[Records from a collection]
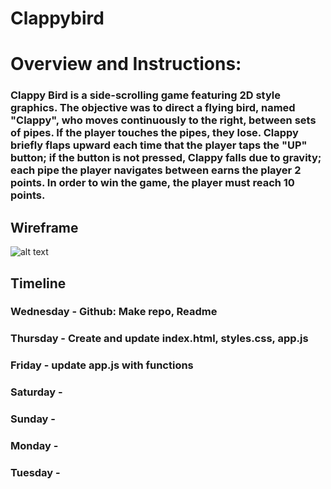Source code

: # Clappybird


# Overview and Instructions:

### Clappy Bird is a side-scrolling game featuring 2D style graphics. The objective was to direct a flying bird, named "Clappy", who moves continuously to the right, between sets of pipes. If the player touches the pipes, they lose. Clappy briefly flaps upward each time that the player taps the "UP" button; if the button is not pressed, Clappy falls due to gravity; each pipe the player navigates between earns the player 2 points. In order to win the game, the player must reach 10 points.

## Wireframe

![alt text](https://giphy.com/gifs/flappy-bird-flappybird-gqcYcUPvKg3fi "Clappy Bird")

## Timeline

### Wednesday - Github: Make repo, Readme
### Thursday - Create and update index.html, styles.css, app.js
### Friday - update app.js with functions
### Saturday - 
### Sunday -
### Monday -
### Tuesday -

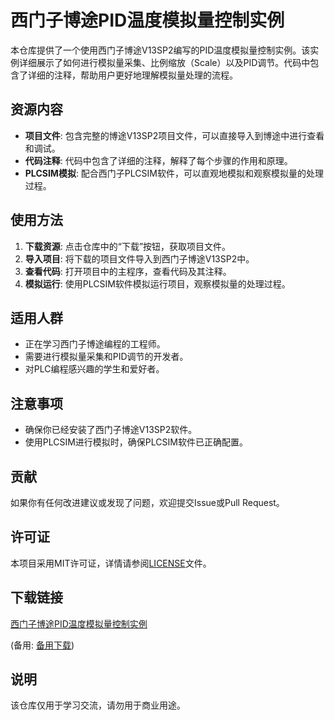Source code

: # 西门子博途PID温度模拟量控制实例

本仓库提供了一个使用西门子博途V13SP2编写的PID温度模拟量控制实例。该实例详细展示了如何进行模拟量采集、比例缩放（Scale）以及PID调节。代码中包含了详细的注释，帮助用户更好地理解模拟量处理的流程。

## 资源内容

- **项目文件**: 包含完整的博途V13SP2项目文件，可以直接导入到博途中进行查看和调试。
- **代码注释**: 代码中包含了详细的注释，解释了每个步骤的作用和原理。
- **PLCSIM模拟**: 配合西门子PLCSIM软件，可以直观地模拟和观察模拟量的处理过程。

## 使用方法

1. **下载资源**: 点击仓库中的“下载”按钮，获取项目文件。
2. **导入项目**: 将下载的项目文件导入到西门子博途V13SP2中。
3. **查看代码**: 打开项目中的主程序，查看代码及其注释。
4. **模拟运行**: 使用PLCSIM软件模拟运行项目，观察模拟量的处理过程。

## 适用人群

- 正在学习西门子博途编程的工程师。
- 需要进行模拟量采集和PID调节的开发者。
- 对PLC编程感兴趣的学生和爱好者。

## 注意事项

- 确保你已经安装了西门子博途V13SP2软件。
- 使用PLCSIM进行模拟时，确保PLCSIM软件已正确配置。

## 贡献

如果你有任何改进建议或发现了问题，欢迎提交Issue或Pull Request。

## 许可证

本项目采用MIT许可证，详情请参阅[LICENSE](LICENSE)文件。

## 下载链接
[西门子博途PID温度模拟量控制实例]() 

(备用: [备用下载](https://pan.baidu.com/s/1doyQI83d-AOzTcsmq92Lew?pwd=1234))

## 说明

该仓库仅用于学习交流，请勿用于商业用途。

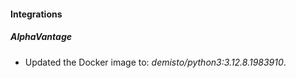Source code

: 
#### Integrations

##### AlphaVantage

- Updated the Docker image to: *demisto/python3:3.12.8.1983910*.

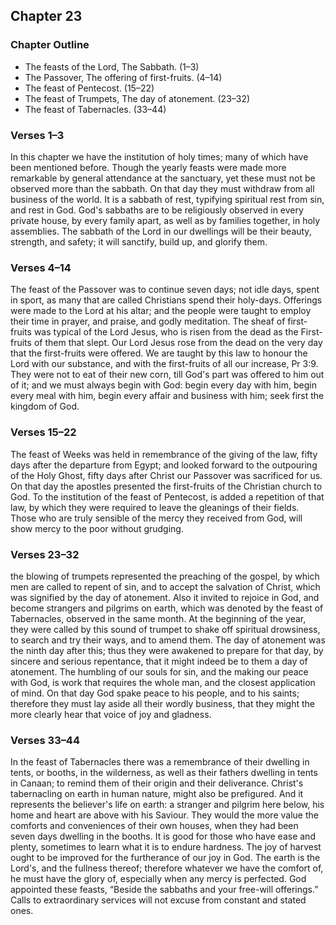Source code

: ## Chapter 23

### Chapter Outline

- The feasts of the Lord, The Sabbath. (1–3)
- The Passover, The offering of first-fruits. (4–14)
- The feast of Pentecost. (15–22)
- The feast of Trumpets, The day of atonement. (23–32)
- The feast of Tabernacles. (33–44)

### Verses 1–3

In this chapter we have the institution of holy times; many of which have been mentioned before. Though the yearly feasts were made more remarkable by general attendance at the sanctuary, yet these must not be observed more than the sabbath. On that day they must withdraw from all business of the world. It is a sabbath of rest, typifying spiritual rest from sin, and rest in God. God's sabbaths are to be religiously observed in every private house, by every family apart, as well as by families together, in holy assemblies. The sabbath of the Lord in our dwellings will be their beauty, strength, and safety; it will sanctify, build up, and glorify them.

### Verses 4–14

The feast of the Passover was to continue seven days; not idle days, spent in sport, as many that are called Christians spend their holy-days. Offerings were made to the Lord at his altar; and the people were taught to employ their time in prayer, and praise, and godly meditation. The sheaf of first-fruits was typical of the Lord Jesus, who is risen from the dead as the First-fruits of them that slept. Our Lord Jesus rose from the dead on the very day that the first-fruits were offered. We are taught by this law to honour the Lord with our substance, and with the first-fruits of all our increase, Pr 3:9. They were not to eat of their new corn, till God's part was offered to him out of it; and we must always begin with God: begin every day with him, begin every meal with him, begin every affair and business with him; seek first the kingdom of God.

### Verses 15–22

The feast of Weeks was held in remembrance of the giving of the law, fifty days after the departure from Egypt; and looked forward to the outpouring of the Holy Ghost, fifty days after Christ our Passover was sacrificed for us. On that day the apostles presented the first-fruits of the Christian church to God. To the institution of the feast of Pentecost, is added a repetition of that law, by which they were required to leave the gleanings of their fields. Those who are truly sensible of the mercy they received from God, will show mercy to the poor without grudging.

### Verses 23–32

the blowing of trumpets represented the preaching of the gospel, by which men are called to repent of sin, and to accept the salvation of Christ, which was signified by the day of atonement. Also it invited to rejoice in God, and become strangers and pilgrims on earth, which was denoted by the feast of Tabernacles, observed in the same month. At the beginning of the year, they were called by this sound of trumpet to shake off spiritual drowsiness, to search and try their ways, and to amend them. The day of atonement was the ninth day after this; thus they were awakened to prepare for that day, by sincere and serious repentance, that it might indeed be to them a day of atonement. The humbling of our souls for sin, and the making our peace with God, is work that requires the whole man, and the closest application of mind. On that day God spake peace to his people, and to his saints; therefore they must lay aside all their wordly business, that they might the more clearly hear that voice of joy and gladness.

### Verses 33–44

In the feast of Tabernacles there was a remembrance of their dwelling in tents, or booths, in the wilderness, as well as their fathers dwelling in tents in Canaan; to remind them of their origin and their deliverance. Christ's tabernacling on earth in human nature, might also be prefigured. And it represents the believer's life on earth: a stranger and pilgrim here below, his home and heart are above with his Saviour. They would the more value the comforts and conveniences of their own houses, when they had been seven days dwelling in the booths. It is good for those who have ease and plenty, sometimes to learn what it is to endure hardness. The joy of harvest ought to be improved for the furtherance of our joy in God. The earth is the Lord's, and the fullness thereof; therefore whatever we have the comfort of, he must have the glory of, especially when any mercy is perfected. God appointed these feasts, “Beside the sabbaths and your free-will offerings.” Calls to extraordinary services will not excuse from constant and stated ones.

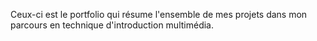 Ceux-ci est le portfolio qui résume l'ensemble de mes projets dans mon parcours en technique d'introduction multimédia.
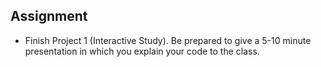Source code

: ## Assignment

- Finish Project 1 (Interactive Study). Be prepared to give a 5-10 minute presentation in which you explain your code to the class.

### WHAT TO DO
Give the records again exactly, without pictures.

### COMPLETED EXERCISE
Source code

: # Clappybird


# Overview and Instructions:

### Clappy Bird is a side-scrolling game featuring 2D style graphics. The objective was to direct a flying bird, named "Clappy", who moves continuously to the right, between sets of pipes. If the player touches the pipes, they lose. Clappy briefly flaps upward each time that the player taps the "UP" button; if the button is not pressed, Clappy falls due to gravity; each pipe the player navigates between earns the player 2 points. In order to win the game, the player must reach 10 points.

## Wireframe

![alt text](https://giphy.com/gifs/flappy-bird-flappybird-gqcYcUPvKg3fi "Clappy Bird")

## Timeline

### Wednesday - Github: Make repo, Readme
### Thursday - Create and update index.html, styles.css, app.js
### Friday - update app.js with functions
### Saturday - 
### Sunday -
### Monday -
### Tuesday -

Source code

: # 西门子博途PID温度模拟量控制实例

本仓库提供了一个使用西门子博途V13SP2编写的PID温度模拟量控制实例。该实例详细展示了如何进行模拟量采集、比例缩放（Scale）以及PID调节。代码中包含了详细的注释，帮助用户更好地理解模拟量处理的流程。

## 资源内容

- **项目文件**: 包含完整的博途V13SP2项目文件，可以直接导入到博途中进行查看和调试。
- **代码注释**: 代码中包含了详细的注释，解释了每个步骤的作用和原理。
- **PLCSIM模拟**: 配合西门子PLCSIM软件，可以直观地模拟和观察模拟量的处理过程。

## 使用方法

1. **下载资源**: 点击仓库中的“下载”按钮，获取项目文件。
2. **导入项目**: 将下载的项目文件导入到西门子博途V13SP2中。
3. **查看代码**: 打开项目中的主程序，查看代码及其注释。
4. **模拟运行**: 使用PLCSIM软件模拟运行项目，观察模拟量的处理过程。

## 适用人群

- 正在学习西门子博途编程的工程师。
- 需要进行模拟量采集和PID调节的开发者。
- 对PLC编程感兴趣的学生和爱好者。

## 注意事项

- 确保你已经安装了西门子博途V13SP2软件。
- 使用PLCSIM进行模拟时，确保PLCSIM软件已正确配置。

## 贡献

如果你有任何改进建议或发现了问题，欢迎提交Issue或Pull Request。

## 许可证

本项目采用MIT许可证，详情请参阅[LICENSE](LICENSE)文件。

## 下载链接
[西门子博途PID温度模拟量控制实例]() 

(备用: [备用下载](https://pan.baidu.com/s/1doyQI83d-AOzTcsmq92Lew?pwd=1234))

## 说明

该仓库仅用于学习交流，请勿用于商业用途。

Source code

: 
#### Integrations

##### AlphaVantage

- Updated the Docker image to: *demisto/python3:3.12.8.1983910*.

Source code

: ## Chapter 23

### Chapter Outline

- The feasts of the Lord, The Sabbath. (1–3)
- The Passover, The offering of first-fruits. (4–14)
- The feast of Pentecost. (15–22)
- The feast of Trumpets, The day of atonement. (23–32)
- The feast of Tabernacles. (33–44)

### Verses 1–3

In this chapter we have the institution of holy times; many of which have been mentioned before. Though the yearly feasts were made more remarkable by general attendance at the sanctuary, yet these must not be observed more than the sabbath. On that day they must withdraw from all business of the world. It is a sabbath of rest, typifying spiritual rest from sin, and rest in God. God's sabbaths are to be religiously observed in every private house, by every family apart, as well as by families together, in holy assemblies. The sabbath of the Lord in our dwellings will be their beauty, strength, and safety; it will sanctify, build up, and glorify them.

### Verses 4–14

The feast of the Passover was to continue seven days; not idle days, spent in sport, as many that are called Christians spend their holy-days. Offerings were made to the Lord at his altar; and the people were taught to employ their time in prayer, and praise, and godly meditation. The sheaf of first-fruits was typical of the Lord Jesus, who is risen from the dead as the First-fruits of them that slept. Our Lord Jesus rose from the dead on the very day that the first-fruits were offered. We are taught by this law to honour the Lord with our substance, and with the first-fruits of all our increase, Pr 3:9. They were not to eat of their new corn, till God's part was offered to him out of it; and we must always begin with God: begin every day with him, begin every meal with him, begin every affair and business with him; seek first the kingdom of God.

### Verses 15–22

The feast of Weeks was held in remembrance of the giving of the law, fifty days after the departure from Egypt; and looked forward to the outpouring of the Holy Ghost, fifty days after Christ our Passover was sacrificed for us. On that day the apostles presented the first-fruits of the Christian church to God. To the institution of the feast of Pentecost, is added a repetition of that law, by which they were required to leave the gleanings of their fields. Those who are truly sensible of the mercy they received from God, will show mercy to the poor without grudging.

### Verses 23–32

the blowing of trumpets represented the preaching of the gospel, by which men are called to repent of sin, and to accept the salvation of Christ, which was signified by the day of atonement. Also it invited to rejoice in God, and become strangers and pilgrims on earth, which was denoted by the feast of Tabernacles, observed in the same month. At the beginning of the year, they were called by this sound of trumpet to shake off spiritual drowsiness, to search and try their ways, and to amend them. The day of atonement was the ninth day after this; thus they were awakened to prepare for that day, by sincere and serious repentance, that it might indeed be to them a day of atonement. The humbling of our souls for sin, and the making our peace with God, is work that requires the whole man, and the closest application of mind. On that day God spake peace to his people, and to his saints; therefore they must lay aside all their wordly business, that they might the more clearly hear that voice of joy and gladness.

### Verses 33–44

In the feast of Tabernacles there was a remembrance of their dwelling in tents, or booths, in the wilderness, as well as their fathers dwelling in tents in Canaan; to remind them of their origin and their deliverance. Christ's tabernacling on earth in human nature, might also be prefigured. And it represents the believer's life on earth: a stranger and pilgrim here below, his home and heart are above with his Saviour. They would the more value the comforts and conveniences of their own houses, when they had been seven days dwelling in the booths. It is good for those who have ease and plenty, sometimes to learn what it is to endure hardness. The joy of harvest ought to be improved for the furtherance of our joy in God. The earth is the Lord's, and the fullness thereof; therefore whatever we have the comfort of, he must have the glory of, especially when any mercy is perfected. God appointed these feasts, “Beside the sabbaths and your free-will offerings.” Calls to extraordinary services will not excuse from constant and stated ones.

 Ceux-ci est le portfolio qui résume l'ensemble de mes projets dans mon parcours en technique d'introduction multimédia.
Source code

: ## Assignment

- Finish Project 1 (Interactive Study). Be prepared to give a 5-10 minute presentation in which you explain your code to the class.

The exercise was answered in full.